# TASK PROMPT:
Every line below that contains the word "textbf" must be copied.

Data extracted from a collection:
[Start of Attachment]

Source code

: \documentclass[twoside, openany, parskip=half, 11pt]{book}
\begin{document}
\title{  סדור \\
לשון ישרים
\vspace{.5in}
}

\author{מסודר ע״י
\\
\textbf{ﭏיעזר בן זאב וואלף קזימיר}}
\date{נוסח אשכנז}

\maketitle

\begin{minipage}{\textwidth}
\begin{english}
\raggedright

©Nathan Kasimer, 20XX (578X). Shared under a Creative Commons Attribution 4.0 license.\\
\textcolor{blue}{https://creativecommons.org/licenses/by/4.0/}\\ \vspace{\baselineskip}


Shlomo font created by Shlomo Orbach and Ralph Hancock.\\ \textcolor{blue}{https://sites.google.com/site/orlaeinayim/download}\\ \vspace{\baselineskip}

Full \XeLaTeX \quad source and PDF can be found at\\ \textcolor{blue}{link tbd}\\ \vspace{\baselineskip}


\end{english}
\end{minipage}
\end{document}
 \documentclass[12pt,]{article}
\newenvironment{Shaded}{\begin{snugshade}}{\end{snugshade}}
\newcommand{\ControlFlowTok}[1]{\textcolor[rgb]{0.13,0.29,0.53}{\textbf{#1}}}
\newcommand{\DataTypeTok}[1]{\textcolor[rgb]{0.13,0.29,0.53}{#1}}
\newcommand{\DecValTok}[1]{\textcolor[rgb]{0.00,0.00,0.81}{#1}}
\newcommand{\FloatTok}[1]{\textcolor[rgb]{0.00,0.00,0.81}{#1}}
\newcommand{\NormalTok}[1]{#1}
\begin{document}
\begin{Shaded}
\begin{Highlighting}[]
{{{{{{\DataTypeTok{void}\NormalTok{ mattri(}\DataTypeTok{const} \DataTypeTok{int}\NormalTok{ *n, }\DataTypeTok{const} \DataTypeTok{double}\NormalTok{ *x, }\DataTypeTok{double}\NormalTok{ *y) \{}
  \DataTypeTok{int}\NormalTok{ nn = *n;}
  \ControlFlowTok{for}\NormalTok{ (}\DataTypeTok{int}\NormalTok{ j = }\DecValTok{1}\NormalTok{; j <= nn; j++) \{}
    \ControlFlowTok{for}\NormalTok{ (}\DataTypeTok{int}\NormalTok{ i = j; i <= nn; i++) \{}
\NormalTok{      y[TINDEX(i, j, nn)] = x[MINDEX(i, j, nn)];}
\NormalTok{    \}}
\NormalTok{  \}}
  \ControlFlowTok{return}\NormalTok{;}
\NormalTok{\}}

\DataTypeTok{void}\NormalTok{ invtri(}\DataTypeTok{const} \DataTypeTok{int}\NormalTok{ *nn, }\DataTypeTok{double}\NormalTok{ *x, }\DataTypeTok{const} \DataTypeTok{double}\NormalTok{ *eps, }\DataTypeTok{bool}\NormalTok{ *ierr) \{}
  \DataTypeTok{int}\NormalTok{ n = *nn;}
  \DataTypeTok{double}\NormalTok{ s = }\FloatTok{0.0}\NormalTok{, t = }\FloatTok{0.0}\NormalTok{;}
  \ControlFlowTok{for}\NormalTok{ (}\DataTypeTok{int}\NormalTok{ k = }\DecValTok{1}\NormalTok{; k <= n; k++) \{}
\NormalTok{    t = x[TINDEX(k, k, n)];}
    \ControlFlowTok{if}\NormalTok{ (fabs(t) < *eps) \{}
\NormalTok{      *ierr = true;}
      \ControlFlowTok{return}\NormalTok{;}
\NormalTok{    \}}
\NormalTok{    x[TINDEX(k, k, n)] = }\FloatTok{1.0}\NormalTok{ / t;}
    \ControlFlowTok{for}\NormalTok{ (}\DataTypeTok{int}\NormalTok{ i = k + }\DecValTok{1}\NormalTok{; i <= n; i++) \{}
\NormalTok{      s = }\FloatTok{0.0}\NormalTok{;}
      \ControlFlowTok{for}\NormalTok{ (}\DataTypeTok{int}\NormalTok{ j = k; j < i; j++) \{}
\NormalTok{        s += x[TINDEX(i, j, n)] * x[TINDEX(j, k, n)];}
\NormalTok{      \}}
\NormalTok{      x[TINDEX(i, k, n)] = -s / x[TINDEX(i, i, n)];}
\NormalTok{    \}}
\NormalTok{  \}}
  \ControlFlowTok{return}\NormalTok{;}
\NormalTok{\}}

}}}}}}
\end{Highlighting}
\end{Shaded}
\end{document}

[End of Attachment]

# TASK SOLUTION:
\textbf{ﭏיעזר בן זאב וואלף קזימיר}}
\newcommand{\ControlFlowTok}[1]{\textcolor[rgb]{0.13,0.29,0.53}{\textbf{#1}}}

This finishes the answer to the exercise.